Brief: Repeat exactly, and only, the lines of the entries below from the one with "- The Entity" through the one with "- ERD and Database Schema", both ends included.

Start of Extracted entries

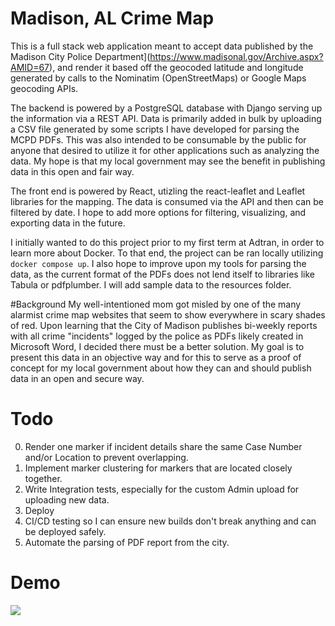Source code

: # Madison, AL Crime Map

This is a full stack web application meant to accept data published by the Madison City Police Department](https://www.madisonal.gov/Archive.aspx?AMID=67), and render it based off the geocoded latitude and longitude generated by calls to the Nominatim (OpenStreetMaps) or Google Maps geocoding APIs. 

The backend is powered by a PostgreSQL database with Django serving up the information via a REST API. Data is primarily added in bulk by uploading a CSV file generated by some scripts I have developed for parsing the MCPD PDFs. This was also intended to be consumable by the public for anyone that desired to utilize it for other applications such as analyzing the data. My hope is that my local government may see the benefit in publishing data in this open and fair way.

The front end is powered by React, utizling the react-leaflet and Leaflet libraries for the mapping. The data is consumed via the API and then can be filtered by date. I hope to add more options for filtering, visualizing, and exporting data in the future.

I initially wanted to do this project prior to my first term at Adtran, in order to learn more about Docker. To that end, the project can be ran locally utilizing `docker compose up`. I also hope to improve upon my tools for parsing the data, as the current format of the PDFs does not lend itself to libraries like Tabula or pdfplumber. I will add sample data to the resources folder.

#Background 
My well-intentioned mom got misled by one of the many alarmist crime map websites that seem to show everywhere in scary shades of red. Upon learning that the City of Madison publishes bi-weekly reports with all crime "incidents" logged by the police as PDFs likely created in Microsoft Word, I decided there must be a better solution. My goal is to present this data in an objective way and for this to serve as a proof of concept for my local government about how they can and should publish data in an open and secure way.

# Todo
0. Render one marker if incident details share the same Case Number and/or Location to prevent overlapping.
1. Implement marker clustering for markers that are located closely together.
2. Write Integration tests, especially for the custom Admin upload for uploading new data.
3. Deploy
4. CI/CD testing so I can ensure new builds don't break anything and can be deployed safely.
5. Automate the parsing of PDF report from the city.

# Demo
![](https://github.com/dkolan/Madison-AL-Crime-Map/blob/main/resources/crimemap.gif)
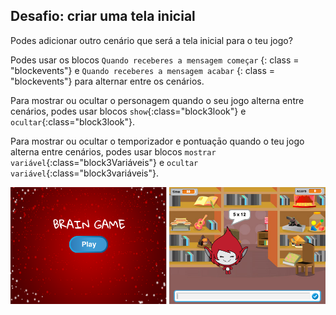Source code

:## Desafio: criar uma tela inicial

Podes adicionar outro cenário que será a tela inicial para o teu jogo?

Podes usar os blocos ` Quando receberes a mensagem começar ` {: class = "blockevents"} e ` Quando receberes a mensagem acabar ` {: class = "blockevents"} para alternar entre os cenários.

Para mostrar ou ocultar o personagem quando o seu jogo alterna entre cenários, podes usar blocos `show`{:class="block3look"} e `ocultar`{:class="block3look"}.

Para mostrar ou ocultar o temporizador e pontuaçāo quando o teu jogo alterna entre cenários, podes usar blocos `mostrar variável`{:class="block3Variáveis"} e `ocultar variável`{:class="block3variáveis"}.

![Ecrã inicial](images/brain-startscreen.png)
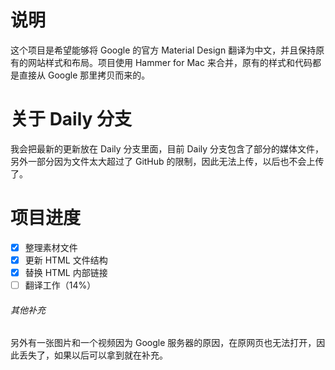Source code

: # 说明
这个项目是希望能够将 Google 的官方 Material Design 翻译为中文，并且保持原有的网站样式和布局。项目使用 Hammer for Mac 来合并，原有的样式和代码都是直接从 Google 那里拷贝而来的。

# 关于 Daily 分支
我会把最新的更新放在 Daily 分支里面，目前 Daily 分支包含了部分的媒体文件，另外一部分因为文件太大超过了 GitHub 的限制，因此无法上传，以后也不会上传了。

# 项目进度
- [x] 整理素材文件
- [x] 更新 HTML 文件结构
- [x] 替换 HTML 内部链接
- [ ] 翻译工作（14%）

###### 其他补充
另外有一张图片和一个视频因为 Google 服务器的原因，在原网页也无法打开，因此丢失了，如果以后可以拿到就在补充。
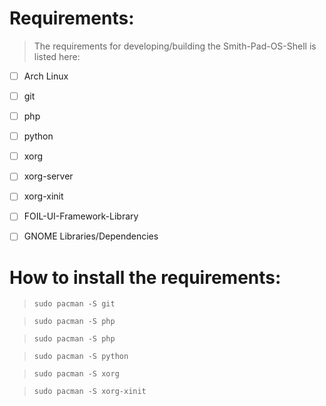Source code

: # Requirements: 

> The requirements for developing/building the Smith-Pad-OS-Shell is listed here: 

- [ ] Arch Linux
- [ ] git
- [ ] php
- [ ] python
- [ ] xorg
- [ ] xorg-server
- [ ] xorg-xinit
- [ ] FOIL-UI-Framework-Library
- [ ] GNOME Libraries/Dependencies



# How to install the requirements: 

> `sudo pacman -S git`

> `sudo pacman -S php`

> `sudo pacman -S php`

> `sudo pacman -S python`

> `sudo pacman -S xorg`

> `sudo pacman -S xorg-xinit`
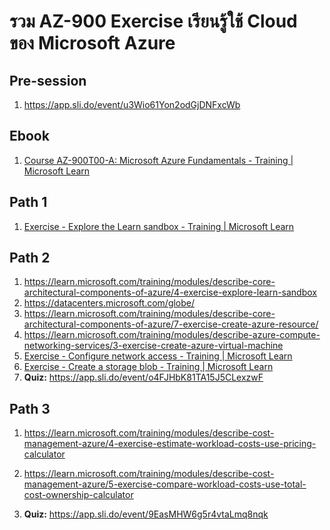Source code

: 
# รวม AZ-900 Exercise เรียนรู้ใช้ Cloud ของ Microsoft Azure

## Pre-session

1. https://app.sli.do/event/u3Wio61Yon2odGjDNFxcWb

## Ebook

1. [Course AZ-900T00-A: Microsoft Azure Fundamentals - Training | Microsoft Learn](https://learn.microsoft.com/en-us/training/courses/az-900t00)

## Path 1

1. [Exercise - Explore the Learn sandbox - Training | Microsoft Learn](https://learn.microsoft.com/en-us/training/modules/describe-core-architectural-components-of-azure/4-exercise-explore-learn-sandbox)

## Path 2

1. https://learn.microsoft.com/training/modules/describe-core-architectural-components-of-azure/4-exercise-explore-learn-sandbox
2. https://datacenters.microsoft.com/globe/
3. https://learn.microsoft.com/training/modules/describe-core-architectural-components-of-azure/7-exercise-create-azure-resource/
4. https://learn.microsoft.com/training/modules/describe-azure-compute-networking-services/3-exercise-create-azure-virtual-machine
5. [Exercise - Configure network access - Training | Microsoft Learn](https://learn.microsoft.com/en-us/training/modules/describe-azure-compute-networking-services/9-exercise-configure-network-access)
6. [Exercise - Create a storage blob - Training | Microsoft Learn](https://learn.microsoft.com/en-us/training/modules/describe-azure-storage-services/5-exercise-create-storage-blob)
7. **Quiz:** https://app.sli.do/event/o4FJHbK81TA15J5CLexzwF

## Path 3

1. https://learn.microsoft.com/training/modules/describe-cost-management-azure/4-exercise-estimate-workload-costs-use-pricing-calculator
2. https://learn.microsoft.com/training/modules/describe-cost-management-azure/5-exercise-compare-workload-costs-use-total-cost-ownership-calculator

3. **Quiz:** https://app.sli.do/event/9EasMHW6g5r4vtaLmq8nqk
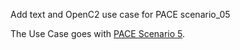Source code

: Add text and OpenC2 use case for PACE scenario_05

The Use Case goes with
[PACE Scenario 5](../../By_Example/Scenario_05.md).
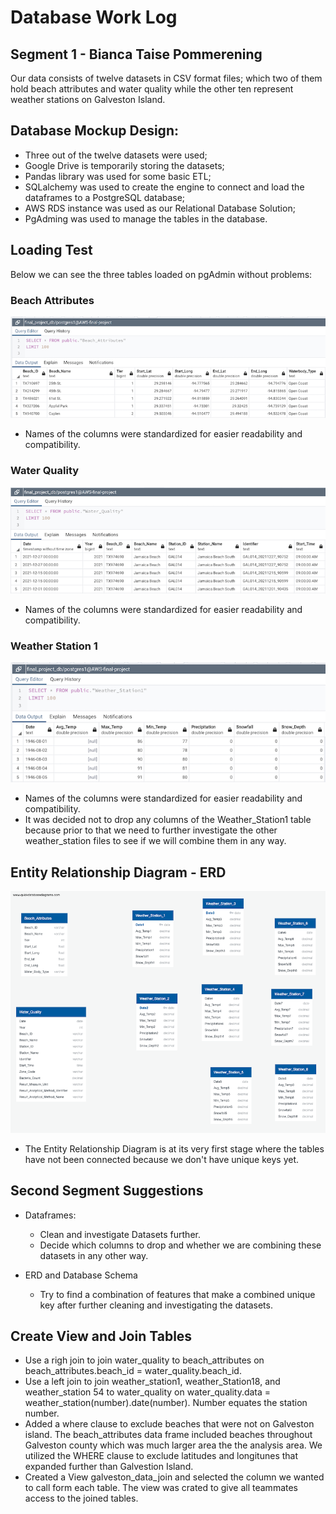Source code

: # Database Work Log

## Segment 1 - Bianca Taise Pommerening

Our data consists of twelve datasets in CSV format files; which two of them hold beach attributes and water quality while the other ten represent weather stations on Galveston Island.

## Database Mockup Design:

- Three out of the twelve datasets were used;
- Google Drive is temporarily storing the datasets;
- Pandas library was used for some basic ETL;
- SQLalchemy was used to create the engine to connect and load the dataframes to a PostgreSQL database;
- AWS RDS instance was used as our Relational Database Solution;
- PgAdming was used to manage the tables in the database.


## Loading Test

Below we can see the three tables loaded on pgAdmin without problems:

### **Beach Attributes**

![Beach_Attributes](./Resources/Beach_Attributes.png)

- Names of the columns were standardized for easier readability and compatibility.

### **Water Quality**


![Water_Quality](./Resources/Water_Quality.png)

- Names of the columns were standardized for easier readability and compatibility.

### **Weather Station 1**

![Weather_Station1](./Resources/Weather_Station1.png)

- Names of the columns were standardized for easier readability and compatibility.
- It was decided not to drop any columns of the Weather_Station1 table because prior to that we need to further investigate the other weather_station files to see if we will combine them in any way.

## Entity Relationship Diagram - ERD

![QuickDBD-final_project_schema](./Resources/QuickDBD-final_project_schema.png)

- The Entity Relationship Diagram is at its very first stage where the tables have not been connected because we don't have unique keys yet.


## Second Segment Suggestions

- Dataframes:
	- Clean and investigate Datasets further.
	- Decide which columns to drop and whether we are combining these datasets in any other way.


- ERD and Database Schema
	- Try to find a combination of features that make a combined unique key after further cleaning and investigating the datasets.

## Create View and Join Tables

- Use a righ join to join water_quality to beach_attributes on beach_attributes.beach_id = water_quality.beach_id.
- Use a left join to join weather_station1, weather_Station18, and weather_station 54  to water_quality on water_quality.data = weather_station(number).date(number). Number equates the station number. 
- Added a where clause to exclude beaches that were not on Galveston island. The beach_attributes data frame included beaches throughout Galveston county which was much larger area the the analysis area. We utilized the WHERE clause to exclude latitudes and longitunes that expanded further than Galvestion Island. 
- Created a View galveston_data_join and selected the column we wanted to call form each table. The view was crated to give all teammates access to the joined tables. 


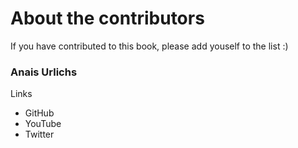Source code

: # About the contributors

If you have contributed to this book, please add youself to the list :)

### Anais Urlichs

Links
- GitHub
- YouTube
- Twitter
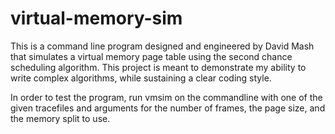 # virtual-memory-sim

This is a command line program designed and engineered by David Mash that simulates a virtual memory page table using the second chance scheduling algorithm.
This project is meant to demonstrate my ability to write complex algorithms, while sustaining a clear coding style.

In order to test the program, run vmsim on the commandline with one of the given tracefiles and arguments for the number of frames, the page size, and the memory split to use.
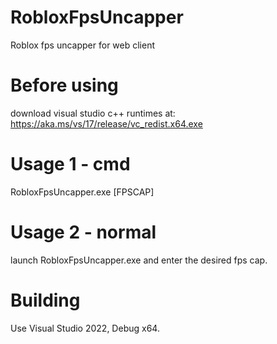 # RobloxFpsUncapper
Roblox fps uncapper for web client
# Before using
download visual studio c++ runtimes at: https://aka.ms/vs/17/release/vc_redist.x64.exe
# Usage 1 - cmd
RobloxFpsUncapper.exe [FPSCAP]
# Usage 2 - normal
launch RobloxFpsUncapper.exe and enter the desired fps cap.
# Building
Use Visual Studio 2022, Debug x64.
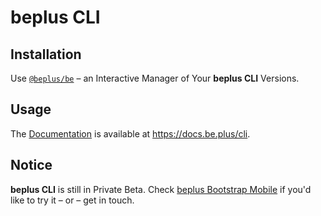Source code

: # beplus CLI

## Installation

Use [`@beplus/be`](https://github.com/beplus/be) – an Interactive Manager of Your **beplus CLI** Versions.

## Usage

The [Documentation](https://docs.be.plus/cli) is available at https://docs.be.plus/cli.

## Notice

**beplus CLI** is still in Private Beta. Check [beplus Bootstrap Mobile](https://be.plus/bootstrap/mobile) if you'd like to try it – or – get in touch.
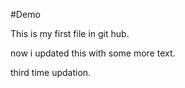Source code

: #Demo

This is my first file in git hub.

now i updated this with some more text.

third time updation.
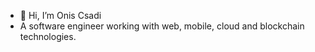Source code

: - 👋 Hi, I’m Onis Csadi
-  A software engineer working with web, mobile, cloud and blockchain technologies.

<!---
OnisCsadi/OnisCsadi is a ✨ special ✨ repository because its `README.md` (this file) appears on your GitHub profile.
You can click the Preview link to take a look at your changes.
--->
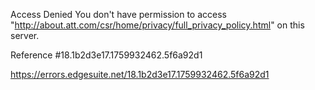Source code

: Access Denied
You don't have permission to access "http://about.att.com/csr/home/privacy/full_privacy_policy.html" on this server.

Reference #18.1b2d3e17.1759932462.5f6a92d1

https://errors.edgesuite.net/18.1b2d3e17.1759932462.5f6a92d1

End of Extracted entries

Exercise result:
- The Entity Relationship Diagram is at its very first stage where the tables have not been connected because we don't have unique keys yet.


## Second Segment Suggestions

- Dataframes:
	- Clean and investigate Datasets further.
	- Decide which columns to drop and whether we are combining these datasets in any other way.


- ERD and Database Schema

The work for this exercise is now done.